What to do =
Below are some records. Print exactly the lines between the one holding "memory error detector" and the one holding "1. Try adjusting the control's [minimum", inclusive, and nothing else.
Data records Block Start
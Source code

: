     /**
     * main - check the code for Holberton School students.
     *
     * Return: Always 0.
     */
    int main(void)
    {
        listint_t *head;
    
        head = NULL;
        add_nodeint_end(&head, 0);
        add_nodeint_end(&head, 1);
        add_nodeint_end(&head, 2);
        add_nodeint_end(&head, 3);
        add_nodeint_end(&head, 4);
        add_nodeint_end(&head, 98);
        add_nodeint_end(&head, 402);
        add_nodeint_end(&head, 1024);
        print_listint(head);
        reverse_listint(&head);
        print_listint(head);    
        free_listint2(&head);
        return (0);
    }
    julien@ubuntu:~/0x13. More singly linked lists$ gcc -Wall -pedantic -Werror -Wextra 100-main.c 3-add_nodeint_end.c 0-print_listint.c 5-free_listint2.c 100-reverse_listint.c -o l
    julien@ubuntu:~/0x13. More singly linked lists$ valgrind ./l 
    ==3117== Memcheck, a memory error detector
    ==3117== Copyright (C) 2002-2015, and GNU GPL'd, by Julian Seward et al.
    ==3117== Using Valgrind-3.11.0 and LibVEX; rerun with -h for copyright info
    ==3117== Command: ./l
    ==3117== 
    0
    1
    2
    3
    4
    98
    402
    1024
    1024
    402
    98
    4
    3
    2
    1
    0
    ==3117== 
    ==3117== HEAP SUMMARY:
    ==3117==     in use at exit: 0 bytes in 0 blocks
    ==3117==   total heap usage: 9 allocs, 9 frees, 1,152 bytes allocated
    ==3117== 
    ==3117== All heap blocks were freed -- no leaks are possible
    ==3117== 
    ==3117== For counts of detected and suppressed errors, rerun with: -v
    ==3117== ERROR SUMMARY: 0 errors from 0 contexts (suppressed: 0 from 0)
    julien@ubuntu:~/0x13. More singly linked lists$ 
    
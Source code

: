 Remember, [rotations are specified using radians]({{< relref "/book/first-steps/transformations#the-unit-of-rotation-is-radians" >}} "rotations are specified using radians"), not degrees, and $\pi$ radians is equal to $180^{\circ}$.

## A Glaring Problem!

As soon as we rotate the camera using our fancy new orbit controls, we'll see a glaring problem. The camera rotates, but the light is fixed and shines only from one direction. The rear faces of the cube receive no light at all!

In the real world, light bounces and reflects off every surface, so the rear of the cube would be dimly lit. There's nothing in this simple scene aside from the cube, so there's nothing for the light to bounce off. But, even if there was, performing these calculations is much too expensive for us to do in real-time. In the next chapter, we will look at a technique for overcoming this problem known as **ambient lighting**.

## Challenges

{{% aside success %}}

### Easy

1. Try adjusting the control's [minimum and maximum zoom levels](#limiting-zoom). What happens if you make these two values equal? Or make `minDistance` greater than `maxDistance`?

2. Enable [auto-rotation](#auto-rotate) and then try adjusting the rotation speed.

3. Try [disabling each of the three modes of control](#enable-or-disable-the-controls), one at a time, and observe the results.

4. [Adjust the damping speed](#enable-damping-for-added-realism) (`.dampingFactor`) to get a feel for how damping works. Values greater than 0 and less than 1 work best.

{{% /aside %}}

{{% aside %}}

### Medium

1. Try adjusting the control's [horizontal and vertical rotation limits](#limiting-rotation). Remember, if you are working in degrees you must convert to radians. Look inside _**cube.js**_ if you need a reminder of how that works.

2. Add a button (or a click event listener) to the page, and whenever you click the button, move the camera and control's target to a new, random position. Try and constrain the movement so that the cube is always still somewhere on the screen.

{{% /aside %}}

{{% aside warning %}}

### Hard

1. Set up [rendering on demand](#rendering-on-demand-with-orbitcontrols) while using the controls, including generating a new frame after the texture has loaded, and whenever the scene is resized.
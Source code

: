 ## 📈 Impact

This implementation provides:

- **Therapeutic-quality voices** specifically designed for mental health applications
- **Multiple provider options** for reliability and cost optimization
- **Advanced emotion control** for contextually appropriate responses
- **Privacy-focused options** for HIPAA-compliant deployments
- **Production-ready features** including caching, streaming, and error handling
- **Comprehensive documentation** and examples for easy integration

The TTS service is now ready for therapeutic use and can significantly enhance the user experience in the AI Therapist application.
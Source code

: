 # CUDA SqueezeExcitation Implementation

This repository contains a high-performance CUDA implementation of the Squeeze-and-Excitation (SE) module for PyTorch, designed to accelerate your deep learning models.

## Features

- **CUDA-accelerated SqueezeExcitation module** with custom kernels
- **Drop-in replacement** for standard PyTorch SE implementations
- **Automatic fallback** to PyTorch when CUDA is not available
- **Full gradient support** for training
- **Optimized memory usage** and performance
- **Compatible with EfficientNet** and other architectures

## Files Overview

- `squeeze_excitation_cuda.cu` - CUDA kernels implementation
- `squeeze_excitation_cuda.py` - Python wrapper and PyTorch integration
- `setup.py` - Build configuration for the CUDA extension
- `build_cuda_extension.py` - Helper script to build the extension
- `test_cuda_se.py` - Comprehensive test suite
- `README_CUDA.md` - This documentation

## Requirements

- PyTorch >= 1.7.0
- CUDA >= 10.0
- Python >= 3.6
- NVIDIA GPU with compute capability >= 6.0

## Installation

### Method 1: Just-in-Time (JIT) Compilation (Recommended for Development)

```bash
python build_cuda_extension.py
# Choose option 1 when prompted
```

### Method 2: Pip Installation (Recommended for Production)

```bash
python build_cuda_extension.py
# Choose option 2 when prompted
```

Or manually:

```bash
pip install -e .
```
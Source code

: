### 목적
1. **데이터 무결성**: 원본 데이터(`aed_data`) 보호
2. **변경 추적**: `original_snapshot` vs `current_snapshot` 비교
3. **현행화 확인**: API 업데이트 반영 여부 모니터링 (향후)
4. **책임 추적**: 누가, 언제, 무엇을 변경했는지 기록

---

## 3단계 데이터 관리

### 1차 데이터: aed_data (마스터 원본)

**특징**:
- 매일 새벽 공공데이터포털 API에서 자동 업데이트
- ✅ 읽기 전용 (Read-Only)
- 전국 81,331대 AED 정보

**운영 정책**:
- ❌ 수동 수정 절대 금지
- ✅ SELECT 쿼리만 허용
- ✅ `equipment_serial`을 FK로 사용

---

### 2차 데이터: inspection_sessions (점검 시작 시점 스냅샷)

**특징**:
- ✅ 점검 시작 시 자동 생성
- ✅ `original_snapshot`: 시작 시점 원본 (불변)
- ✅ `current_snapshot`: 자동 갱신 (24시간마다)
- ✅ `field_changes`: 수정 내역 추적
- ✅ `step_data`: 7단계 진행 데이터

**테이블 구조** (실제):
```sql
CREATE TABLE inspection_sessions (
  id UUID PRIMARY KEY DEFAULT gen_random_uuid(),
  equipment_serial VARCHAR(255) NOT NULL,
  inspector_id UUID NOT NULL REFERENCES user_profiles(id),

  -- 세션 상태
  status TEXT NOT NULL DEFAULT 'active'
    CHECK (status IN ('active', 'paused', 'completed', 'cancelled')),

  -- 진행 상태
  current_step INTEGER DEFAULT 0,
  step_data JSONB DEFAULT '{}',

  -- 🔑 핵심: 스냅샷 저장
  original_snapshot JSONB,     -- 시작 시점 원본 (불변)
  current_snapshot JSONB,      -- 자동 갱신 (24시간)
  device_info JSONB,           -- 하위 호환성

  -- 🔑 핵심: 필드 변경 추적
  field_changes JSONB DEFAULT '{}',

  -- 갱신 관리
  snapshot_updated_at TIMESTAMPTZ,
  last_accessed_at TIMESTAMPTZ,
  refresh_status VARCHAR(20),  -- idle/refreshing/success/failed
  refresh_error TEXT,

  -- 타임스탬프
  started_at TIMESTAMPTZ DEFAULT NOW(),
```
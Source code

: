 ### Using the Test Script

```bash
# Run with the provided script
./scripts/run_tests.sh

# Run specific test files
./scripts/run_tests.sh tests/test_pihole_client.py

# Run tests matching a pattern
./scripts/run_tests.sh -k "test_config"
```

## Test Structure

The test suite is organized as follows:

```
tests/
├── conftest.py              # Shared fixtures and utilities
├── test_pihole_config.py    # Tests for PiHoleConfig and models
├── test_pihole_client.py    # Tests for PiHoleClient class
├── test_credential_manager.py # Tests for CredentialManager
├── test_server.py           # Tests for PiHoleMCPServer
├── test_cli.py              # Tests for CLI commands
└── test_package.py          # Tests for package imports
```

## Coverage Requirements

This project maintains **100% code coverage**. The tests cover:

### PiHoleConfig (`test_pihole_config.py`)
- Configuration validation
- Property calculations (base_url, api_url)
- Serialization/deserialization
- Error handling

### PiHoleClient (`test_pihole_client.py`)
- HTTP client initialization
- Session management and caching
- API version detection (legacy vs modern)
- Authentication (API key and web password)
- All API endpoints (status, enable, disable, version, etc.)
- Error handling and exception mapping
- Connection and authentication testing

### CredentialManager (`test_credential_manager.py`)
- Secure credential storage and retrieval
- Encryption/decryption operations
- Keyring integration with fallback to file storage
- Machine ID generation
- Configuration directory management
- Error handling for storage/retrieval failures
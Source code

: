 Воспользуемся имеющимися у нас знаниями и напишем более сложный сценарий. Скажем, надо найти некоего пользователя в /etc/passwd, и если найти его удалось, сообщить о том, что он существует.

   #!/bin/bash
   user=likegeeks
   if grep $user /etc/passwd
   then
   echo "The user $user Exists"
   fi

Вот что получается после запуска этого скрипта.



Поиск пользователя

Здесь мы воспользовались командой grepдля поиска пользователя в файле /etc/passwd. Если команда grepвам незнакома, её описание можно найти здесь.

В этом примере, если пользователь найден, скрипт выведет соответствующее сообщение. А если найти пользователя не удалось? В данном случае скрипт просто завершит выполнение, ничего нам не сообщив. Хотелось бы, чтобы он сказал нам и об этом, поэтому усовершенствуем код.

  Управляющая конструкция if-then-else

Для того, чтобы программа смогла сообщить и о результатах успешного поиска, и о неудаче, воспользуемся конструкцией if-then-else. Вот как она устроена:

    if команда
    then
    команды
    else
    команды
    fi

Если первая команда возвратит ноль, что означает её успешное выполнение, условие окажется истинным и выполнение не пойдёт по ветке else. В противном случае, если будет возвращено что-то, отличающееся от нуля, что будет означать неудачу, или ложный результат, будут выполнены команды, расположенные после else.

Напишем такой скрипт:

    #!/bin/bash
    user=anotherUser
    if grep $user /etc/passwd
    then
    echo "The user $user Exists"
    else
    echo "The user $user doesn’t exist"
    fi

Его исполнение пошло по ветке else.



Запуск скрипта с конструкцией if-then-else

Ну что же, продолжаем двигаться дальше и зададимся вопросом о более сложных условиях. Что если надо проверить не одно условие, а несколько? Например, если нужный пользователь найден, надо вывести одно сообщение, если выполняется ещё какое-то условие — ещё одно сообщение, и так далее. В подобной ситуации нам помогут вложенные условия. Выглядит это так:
Data records Block End
The answer =
    ==3117== Memcheck, a memory error detector
    ==3117== Copyright (C) 2002-2015, and GNU GPL'd, by Julian Seward et al.
    ==3117== Using Valgrind-3.11.0 and LibVEX; rerun with -h for copyright info
    ==3117== Command: ./l
    ==3117== 
    0
    1
    2
    3
    4
    98
    402
    1024
    1024
    402
    98
    4
    3
    2
    1
    0
    ==3117== 
    ==3117== HEAP SUMMARY:
    ==3117==     in use at exit: 0 bytes in 0 blocks
    ==3117==   total heap usage: 9 allocs, 9 frees, 1,152 bytes allocated
    ==3117== 
    ==3117== All heap blocks were freed -- no leaks are possible
    ==3117== 
    ==3117== For counts of detected and suppressed errors, rerun with: -v
    ==3117== ERROR SUMMARY: 0 errors from 0 contexts (suppressed: 0 from 0)
    julien@ubuntu:~/0x13. More singly linked lists$ 
    
Source code

: Remember, [rotations are specified using radians]({{< relref "/book/first-steps/transformations#the-unit-of-rotation-is-radians" >}} "rotations are specified using radians"), not degrees, and $\pi$ radians is equal to $180^{\circ}$.

## A Glaring Problem!

As soon as we rotate the camera using our fancy new orbit controls, we'll see a glaring problem. The camera rotates, but the light is fixed and shines only from one direction. The rear faces of the cube receive no light at all!

In the real world, light bounces and reflects off every surface, so the rear of the cube would be dimly lit. There's nothing in this simple scene aside from the cube, so there's nothing for the light to bounce off. But, even if there was, performing these calculations is much too expensive for us to do in real-time. In the next chapter, we will look at a technique for overcoming this problem known as **ambient lighting**.

## Challenges

{{% aside success %}}

### Easy

1. Try adjusting the control's [minimum and maximum zoom levels](#limiting-zoom). What happens if you make these two values equal? Or make `minDistance` greater than `maxDistance`?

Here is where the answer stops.